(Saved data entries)
------------------------------------------------
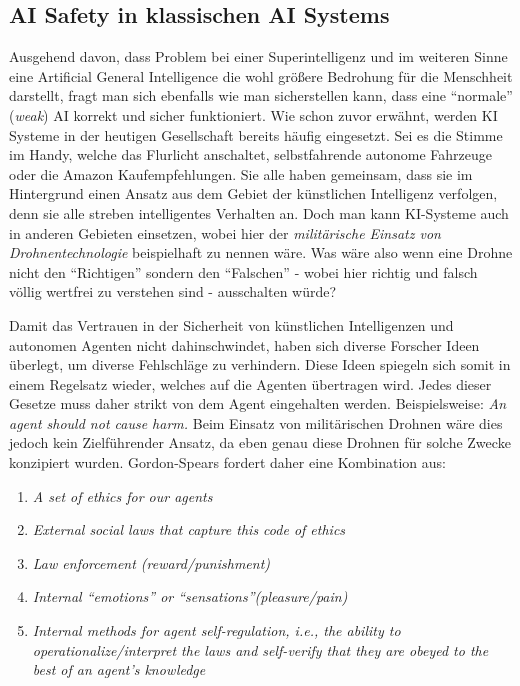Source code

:         \subsection{AI Safety in klassischen AI Systems}

        Ausgehend davon, dass Problem bei einer Superintelligenz und im weiteren Sinne eine Artificial General
        Intelligence die wohl größere Bedrohung für die Menschheit darstellt, fragt man sich ebenfalls wie man
        sicherstellen kann, dass eine ``normale'' (\textit{weak}) AI korrekt und sicher funktioniert. Wie schon
        zuvor erwähnt, werden KI Systeme in der heutigen Gesellschaft bereits häufig eingesetzt. Sei es die
        Stimme im Handy, welche das Flurlicht anschaltet, selbstfahrende autonome Fahrzeuge oder die Amazon
        Kaufempfehlungen. Sie alle haben gemeinsam, dass sie im Hintergrund einen Ansatz aus dem Gebiet der künstlichen
        Intelligenz verfolgen, denn sie alle streben intelligentes Verhalten an. Doch man kann KI-Systeme auch in
        anderen Gebieten einsetzen, wobei hier der \textit{militärische Einsatz von Drohnentechnologie} beispielhaft
        zu nennen wäre. \cite[s. 251]{Stulpe2018} Was wäre also wenn eine Drohne nicht den ``Richtigen'' sondern den
        ``Falschen'' - wobei hier richtig und falsch völlig wertfrei zu verstehen sind - ausschalten würde?

        Damit das Vertrauen in der Sicherheit von künstlichen Intelligenzen und autonomen Agenten nicht dahinschwindet,
        haben sich diverse Forscher Ideen überlegt, um diverse Fehlschläge zu verhindern.\cite[s. 257]{GordonSpears2003}
        Diese Ideen spiegeln sich somit in einem Regelsatz wieder, welches auf die Agenten übertragen wird. Jedes dieser
        Gesetze muss daher strikt von dem Agent eingehalten werden. Beispielsweise:
        \textit{An agent should not cause harm.} Beim Einsatz von militärischen Drohnen wäre dies jedoch kein
        Zielführender Ansatz, da eben genau diese Drohnen für solche Zwecke konzipiert wurden. Gordon-Spears fordert daher
        eine Kombination aus:

        \begin{enumerate}
            \item \textit{A set of ethics for our agents}
            \item \textit{External social laws that capture this code of ethics}
            \item \textit{Law enforcement (reward/punishment)}
            \item \textit{Internal ``emotions'' or ``sensations''(pleasure/pain)}
            \item \textit{Internal methods for agent self-regulation, i.e., the ability to operationalize/interpret the laws
            and self-verify that they are obeyed to the best of an agent's knowledge}
        \end{enumerate}

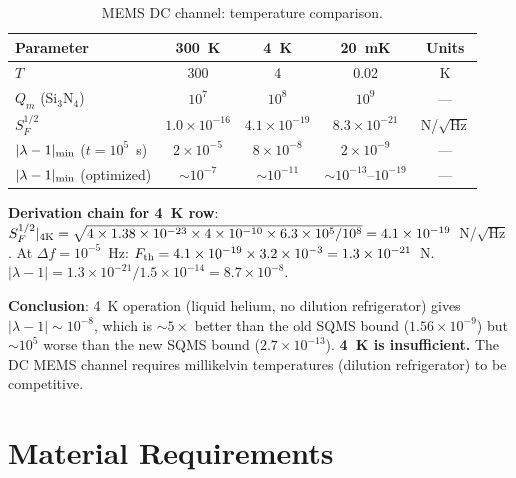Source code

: \documentclass[11pt]{article}
\newcommand{\ee}[1]{\times 10^{#1}}
\newcommand{\lbone}{|\lambda - 1|}
\theoremstyle{definition}
\theoremstyle{remark}
\begin{document}
\begin{table}[H]
\centering
\caption{MEMS DC channel: temperature comparison.}
\label{tab:mems_temp}
\renewcommand{\arraystretch}{1.3}
\begin{tabular}{@{}lcccc@{}}
\toprule
\textbf{Parameter} & \textbf{300~K} & \textbf{4~K}
& \textbf{20~mK} & \textbf{Units} \\
\midrule
$T$ & 300 & 4 & 0.02 & K \\
$Q_m$ (Si$_3$N$_4$) & $10^7$ & $10^8$ & $10^9$ & --- \\
$S_F^{1/2}$ & $1.0\ee{-16}$ & $4.1\ee{-19}$
& $8.3\ee{-21}$ & N/$\sqrt{\text{Hz}}$ \\
$\lbone_{\rm min}$ ($t = 10^5$~s) & $2\ee{-5}$ & $8\ee{-8}$
& $2\ee{-9}$ & --- \\
$\lbone_{\rm min}$ (optimized) & $\sim 10^{-7}$ & $\sim 10^{-11}$
& $\sim 10^{-13}$--$10^{-19}$ & --- \\
\bottomrule
\end{tabular}
\end{table}

\textbf{Derivation chain for 4~K row}: $S_F^{1/2}|_{4\rm K}
= \sqrt{4 \times 1.38\ee{-23} \times 4 \times 10^{-10}
\times 6.3\ee{5} / 10^8} = 4.1\ee{-19}$~N/$\sqrt{\text{Hz}}$.
At $\Delta f = 10^{-5}$~Hz: $F_{\rm th} = 4.1\ee{-19} \times
3.2\ee{-3} = 1.3\ee{-21}$~N. $\lbone = 1.3\ee{-21}/1.5\ee{-14}
= 8.7\ee{-8}$.

\textbf{Conclusion}: 4~K operation (liquid helium, no dilution
refrigerator) gives $\lbone \sim 10^{-8}$, which is $\sim 5\times$
better than the old SQMS bound ($1.56\ee{-9}$) but $\sim 10^5$ worse
than the new SQMS bound ($2.7\ee{-13}$). \textbf{4~K is insufficient.}
The DC MEMS channel requires millikelvin temperatures (dilution
refrigerator) to be competitive.

\section{Material Requirements}
\end{document}
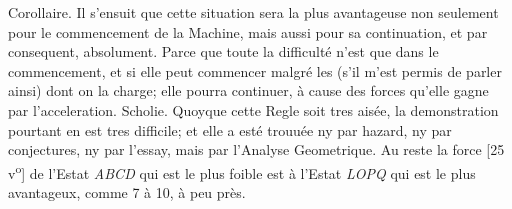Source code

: \pstart  \centering {}Corollaire.
\pend 
\pstart \noindent Il s'ensuit que cette situation  sera la plus avantageuse non seulement  pour le commencement de la Machine\protect{}, mais aussi pour sa  continuation, et par consequent, absolument. Parce que toute  la difficult\'{e} n'est que dans le commencement, et si elle peut commencer malgr\'{e} les  (s'il m'est permis de parler ainsi)  dont on la charge;  elle pourra continuer, \`{a} cause des forces qu'elle gagne par l'acceleration. 
\pend 
\vspace{1em}
\pstart   \centering Scholie.
\pend 
\pstart \noindent Quoyque cette Regle\protect{} soit tres ais\'{e}e, la demonstration pourtant en est  tres difficile; et elle a est\'{e} trouu\'{e}e ny par hazard, ny par conjectures, ny par l'essay, mais par l'Analyse Geometrique.\protect{} Au reste la force [25 v\textsuperscript{o}] de l'Estat \textit{ABCD} qui est le plus foible est  \`{a} l'Estat \textit{LOPQ} qui est le plus avantageux, comme 7 \`{a} 10,  \`{a} peu pr\`{e}s. 
\pend
\count{}
\count{}


 
 


 


 


 



 


 


 


 


 


 


 


 


 


 

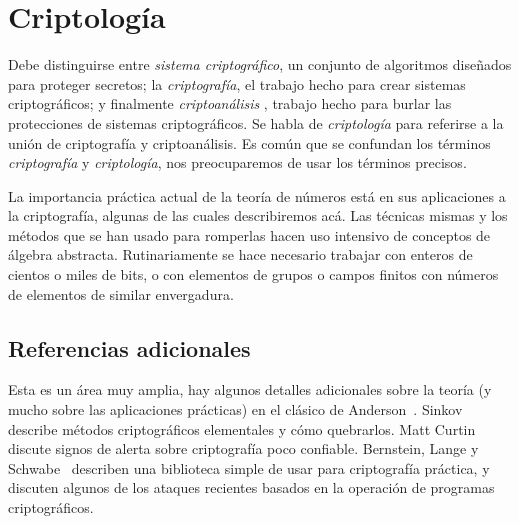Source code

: %

\chapter{Criptología}
\label{cha:criptografia}

  Debe distinguirse entre \emph{sistema criptográfico},%
  un conjunto de algoritmos diseñados para proteger secretos;
  la \emph{criptografía},%
  el trabajo hecho para crear sistemas criptográficos;
  y finalmente \emph{criptoanálisis}%
    ,
  trabajo hecho para burlar las protecciones de sistemas criptográficos.
  Se habla de \emph{criptología}%
  para referirse a la unión de criptografía y criptoanálisis.
  Es común que se confundan los términos \emph{criptografía}
  y \emph{criptología},
  nos preocuparemos de usar los términos precisos.

  La importancia práctica actual de la teoría de números%
  está en sus aplicaciones a la criptografía,
  algunas de las cuales describiremos acá.
  Las técnicas mismas
  y los métodos que se han usado para romperlas
  hacen uso intensivo de conceptos de álgebra abstracta.
  Rutinariamente se hace necesario trabajar
  con enteros de cientos o miles de bits,
  o con elementos de grupos%
  o campos finitos%
  con números de elementos de similar envergadura.

\section{Referencias adicionales}
\label{sec:referencias-adicionales}

  Esta es un área muy amplia,
  hay algunos detalles adicionales sobre la teoría
  (y mucho sobre las aplicaciones prácticas)
  en el clásico de Anderson~\cite{anderson08:_secur_engin}.
  Sinkov~\cite{sinkov09:_elemen_crypt}
  describe métodos criptográficos elementales
  y cómo quebrarlos.
  Matt Curtin~\cite{curtin98:_snake_oil_warnin_signs}
  discute signos de alerta sobre criptografía poco confiable.
  Bernstein, Lange y Schwabe~%
    \cite{bernstein12:_sec_impact_new_crypt_lib}
  describen una biblioteca simple de usar
  para criptografía práctica,
  y discuten algunos de los ataques recientes
  basados en la operación de programas criptográficos.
------------------------------------------------
Skip the pictures and give the entries above again word for word.

▶ **TASK RESULT**
Source code

:         \subsection{AI Safety in klassischen AI Systems}

        Ausgehend davon, dass Problem bei einer Superintelligenz und im weiteren Sinne eine Artificial General
        Intelligence die wohl größere Bedrohung für die Menschheit darstellt, fragt man sich ebenfalls wie man
        sicherstellen kann, dass eine ``normale'' (\textit{weak}) AI korrekt und sicher funktioniert. Wie schon
        zuvor erwähnt, werden KI Systeme in der heutigen Gesellschaft bereits häufig eingesetzt. Sei es die
        Stimme im Handy, welche das Flurlicht anschaltet, selbstfahrende autonome Fahrzeuge oder die Amazon
        Kaufempfehlungen. Sie alle haben gemeinsam, dass sie im Hintergrund einen Ansatz aus dem Gebiet der künstlichen
        Intelligenz verfolgen, denn sie alle streben intelligentes Verhalten an. Doch man kann KI-Systeme auch in
        anderen Gebieten einsetzen, wobei hier der \textit{militärische Einsatz von Drohnentechnologie} beispielhaft
        zu nennen wäre. \cite[s. 251]{Stulpe2018} Was wäre also wenn eine Drohne nicht den ``Richtigen'' sondern den
        ``Falschen'' - wobei hier richtig und falsch völlig wertfrei zu verstehen sind - ausschalten würde?

        Damit das Vertrauen in der Sicherheit von künstlichen Intelligenzen und autonomen Agenten nicht dahinschwindet,
        haben sich diverse Forscher Ideen überlegt, um diverse Fehlschläge zu verhindern.\cite[s. 257]{GordonSpears2003}
        Diese Ideen spiegeln sich somit in einem Regelsatz wieder, welches auf die Agenten übertragen wird. Jedes dieser
        Gesetze muss daher strikt von dem Agent eingehalten werden. Beispielsweise:
        \textit{An agent should not cause harm.} Beim Einsatz von militärischen Drohnen wäre dies jedoch kein
        Zielführender Ansatz, da eben genau diese Drohnen für solche Zwecke konzipiert wurden. Gordon-Spears fordert daher
        eine Kombination aus:

        \begin{enumerate}
            \item \textit{A set of ethics for our agents}
            \item \textit{External social laws that capture this code of ethics}
            \item \textit{Law enforcement (reward/punishment)}
            \item \textit{Internal ``emotions'' or ``sensations''(pleasure/pain)}
            \item \textit{Internal methods for agent self-regulation, i.e., the ability to operationalize/interpret the laws
            and self-verify that they are obeyed to the best of an agent's knowledge}
        \end{enumerate}

Source code

: \documentclass[11pt]{article}
\newcommand{\ee}[1]{\times 10^{#1}}
\newcommand{\lbone}{|\lambda - 1|}
\theoremstyle{definition}
\theoremstyle{remark}
\begin{document}
\begin{table}[H]
\centering
\caption{MEMS DC channel: temperature comparison.}
\label{tab:mems_temp}
\renewcommand{\arraystretch}{1.3}
\begin{tabular}{@{}lcccc@{}}
\toprule
\textbf{Parameter} & \textbf{300~K} & \textbf{4~K}
& \textbf{20~mK} & \textbf{Units} \\
\midrule
$T$ & 300 & 4 & 0.02 & K \\
$Q_m$ (Si$_3$N$_4$) & $10^7$ & $10^8$ & $10^9$ & --- \\
$S_F^{1/2}$ & $1.0\ee{-16}$ & $4.1\ee{-19}$
& $8.3\ee{-21}$ & N/$\sqrt{\text{Hz}}$ \\
$\lbone_{\rm min}$ ($t = 10^5$~s) & $2\ee{-5}$ & $8\ee{-8}$
& $2\ee{-9}$ & --- \\
$\lbone_{\rm min}$ (optimized) & $\sim 10^{-7}$ & $\sim 10^{-11}$
& $\sim 10^{-13}$--$10^{-19}$ & --- \\
\bottomrule
\end{tabular}
\end{table}

\textbf{Derivation chain for 4~K row}: $S_F^{1/2}|_{4\rm K}
= \sqrt{4 \times 1.38\ee{-23} \times 4 \times 10^{-10}
\times 6.3\ee{5} / 10^8} = 4.1\ee{-19}$~N/$\sqrt{\text{Hz}}$.
At $\Delta f = 10^{-5}$~Hz: $F_{\rm th} = 4.1\ee{-19} \times
3.2\ee{-3} = 1.3\ee{-21}$~N. $\lbone = 1.3\ee{-21}/1.5\ee{-14}
= 8.7\ee{-8}$.

\textbf{Conclusion}: 4~K operation (liquid helium, no dilution
refrigerator) gives $\lbone \sim 10^{-8}$, which is $\sim 5\times$
better than the old SQMS bound ($1.56\ee{-9}$) but $\sim 10^5$ worse
than the new SQMS bound ($2.7\ee{-13}$). \textbf{4~K is insufficient.}
The DC MEMS channel requires millikelvin temperatures (dilution
refrigerator) to be competitive.

\section{Material Requirements}
\end{document}
Source code

: \pstart  \centering {}Corollaire.
\pend 
\pstart \noindent Il s'ensuit que cette situation  sera la plus avantageuse non seulement  pour le commencement de la Machine\protect{}, mais aussi pour sa  continuation, et par consequent, absolument. Parce que toute  la difficult\'{e} n'est que dans le commencement, et si elle peut commencer malgr\'{e} les  (s'il m'est permis de parler ainsi)  dont on la charge;  elle pourra continuer, \`{a} cause des forces qu'elle gagne par l'acceleration. 
\pend 
\vspace{1em}
\pstart   \centering Scholie.
\pend 
\pstart \noindent Quoyque cette Regle\protect{} soit tres ais\'{e}e, la demonstration pourtant en est  tres difficile; et elle a est\'{e} trouu\'{e}e ny par hazard, ny par conjectures, ny par l'essay, mais par l'Analyse Geometrique.\protect{} Au reste la force [25 v\textsuperscript{o}] de l'Estat \textit{ABCD} qui est le plus foible est  \`{a} l'Estat \textit{LOPQ} qui est le plus avantageux, comme 7 \`{a} 10,  \`{a} peu pr\`{e}s. 
\pend
\count{}
\count{}


 
 


 


 


 



 


 


 


 


 


 


 


 


 


 

Source code

: %

\chapter{Criptología}
\label{cha:criptografia}

  Debe distinguirse entre \emph{sistema criptográfico},%
  un conjunto de algoritmos diseñados para proteger secretos;
  la \emph{criptografía},%
  el trabajo hecho para crear sistemas criptográficos;
  y finalmente \emph{criptoanálisis}%
    ,
  trabajo hecho para burlar las protecciones de sistemas criptográficos.
  Se habla de \emph{criptología}%
  para referirse a la unión de criptografía y criptoanálisis.
  Es común que se confundan los términos \emph{criptografía}
  y \emph{criptología},
  nos preocuparemos de usar los términos precisos.

  La importancia práctica actual de la teoría de números%
  está en sus aplicaciones a la criptografía,
  algunas de las cuales describiremos acá.
  Las técnicas mismas
  y los métodos que se han usado para romperlas
  hacen uso intensivo de conceptos de álgebra abstracta.
  Rutinariamente se hace necesario trabajar
  con enteros de cientos o miles de bits,
  o con elementos de grupos%
  o campos finitos%
  con números de elementos de similar envergadura.

\section{Referencias adicionales}
\label{sec:referencias-adicionales}

  Esta es un área muy amplia,
  hay algunos detalles adicionales sobre la teoría
  (y mucho sobre las aplicaciones prácticas)
  en el clásico de Anderson~\cite{anderson08:_secur_engin}.
  Sinkov~\cite{sinkov09:_elemen_crypt}
  describe métodos criptográficos elementales
  y cómo quebrarlos.
  Matt Curtin~\cite{curtin98:_snake_oil_warnin_signs}
  discute signos de alerta sobre criptografía poco confiable.
  Bernstein, Lange y Schwabe~%
    \cite{bernstein12:_sec_impact_new_crypt_lib}
  describen una biblioteca simple de usar
  para criptografía práctica,
  y discuten algunos de los ataques recientes
  basados en la operación de programas criptográficos.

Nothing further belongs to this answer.